▶ _Task requirements_: What you give back should be only the lines from the one holding "<B>多级汽轮机形式</B>：" through the final line of the records, each reproduced exactly.

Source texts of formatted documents
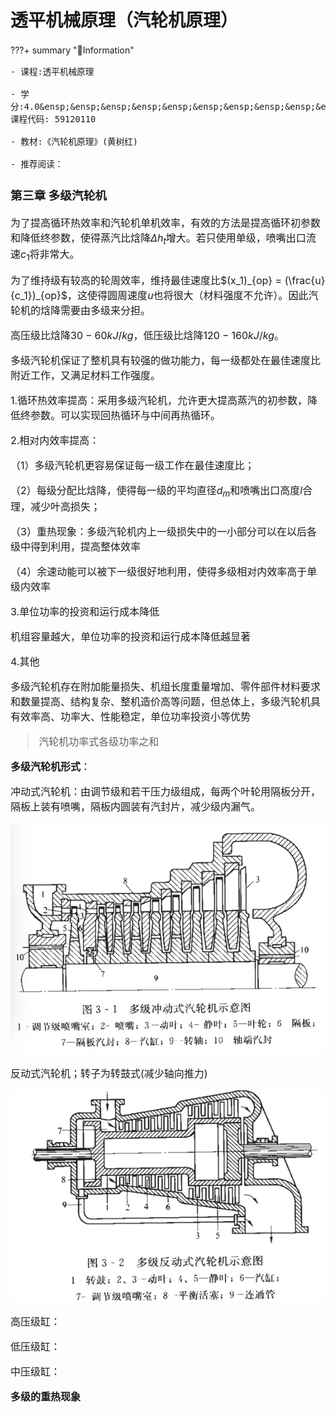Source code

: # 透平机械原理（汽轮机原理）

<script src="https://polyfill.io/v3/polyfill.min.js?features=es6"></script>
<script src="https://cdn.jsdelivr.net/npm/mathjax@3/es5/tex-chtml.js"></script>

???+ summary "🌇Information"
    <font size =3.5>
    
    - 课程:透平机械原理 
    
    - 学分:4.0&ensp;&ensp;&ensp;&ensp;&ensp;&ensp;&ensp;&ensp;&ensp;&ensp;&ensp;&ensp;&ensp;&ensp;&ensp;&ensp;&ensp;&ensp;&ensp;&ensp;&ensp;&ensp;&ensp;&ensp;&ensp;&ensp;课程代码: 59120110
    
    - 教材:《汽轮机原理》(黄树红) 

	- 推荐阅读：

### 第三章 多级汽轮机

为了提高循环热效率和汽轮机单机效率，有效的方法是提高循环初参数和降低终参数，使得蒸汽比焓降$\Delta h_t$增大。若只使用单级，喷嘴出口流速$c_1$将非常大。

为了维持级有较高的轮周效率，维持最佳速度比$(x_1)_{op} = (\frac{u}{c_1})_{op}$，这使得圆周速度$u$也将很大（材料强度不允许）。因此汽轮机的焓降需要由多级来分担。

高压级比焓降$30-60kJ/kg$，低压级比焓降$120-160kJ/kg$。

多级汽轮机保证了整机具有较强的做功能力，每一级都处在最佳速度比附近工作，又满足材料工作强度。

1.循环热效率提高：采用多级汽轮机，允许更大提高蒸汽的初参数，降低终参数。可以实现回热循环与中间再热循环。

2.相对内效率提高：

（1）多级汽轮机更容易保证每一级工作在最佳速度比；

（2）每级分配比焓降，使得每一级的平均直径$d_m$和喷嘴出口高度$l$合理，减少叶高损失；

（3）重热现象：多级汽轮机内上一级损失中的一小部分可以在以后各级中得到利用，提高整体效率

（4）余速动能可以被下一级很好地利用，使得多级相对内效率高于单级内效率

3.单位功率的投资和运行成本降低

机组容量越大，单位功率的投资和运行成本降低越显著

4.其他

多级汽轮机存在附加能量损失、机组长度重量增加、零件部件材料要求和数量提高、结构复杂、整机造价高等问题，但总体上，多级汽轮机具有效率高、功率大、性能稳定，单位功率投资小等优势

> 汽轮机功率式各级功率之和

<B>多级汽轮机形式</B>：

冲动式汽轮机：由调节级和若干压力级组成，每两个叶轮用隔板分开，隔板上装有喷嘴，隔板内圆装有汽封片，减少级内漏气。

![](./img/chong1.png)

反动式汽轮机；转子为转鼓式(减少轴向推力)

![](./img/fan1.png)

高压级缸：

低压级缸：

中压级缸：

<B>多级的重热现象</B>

▶ _Exercise answer_:
<B>多级汽轮机形式</B>：

冲动式汽轮机：由调节级和若干压力级组成，每两个叶轮用隔板分开，隔板上装有喷嘴，隔板内圆装有汽封片，减少级内漏气。

![](./img/chong1.png)

反动式汽轮机；转子为转鼓式(减少轴向推力)

![](./img/fan1.png)

高压级缸：

低压级缸：

中压级缸：

<B>多级的重热现象</B>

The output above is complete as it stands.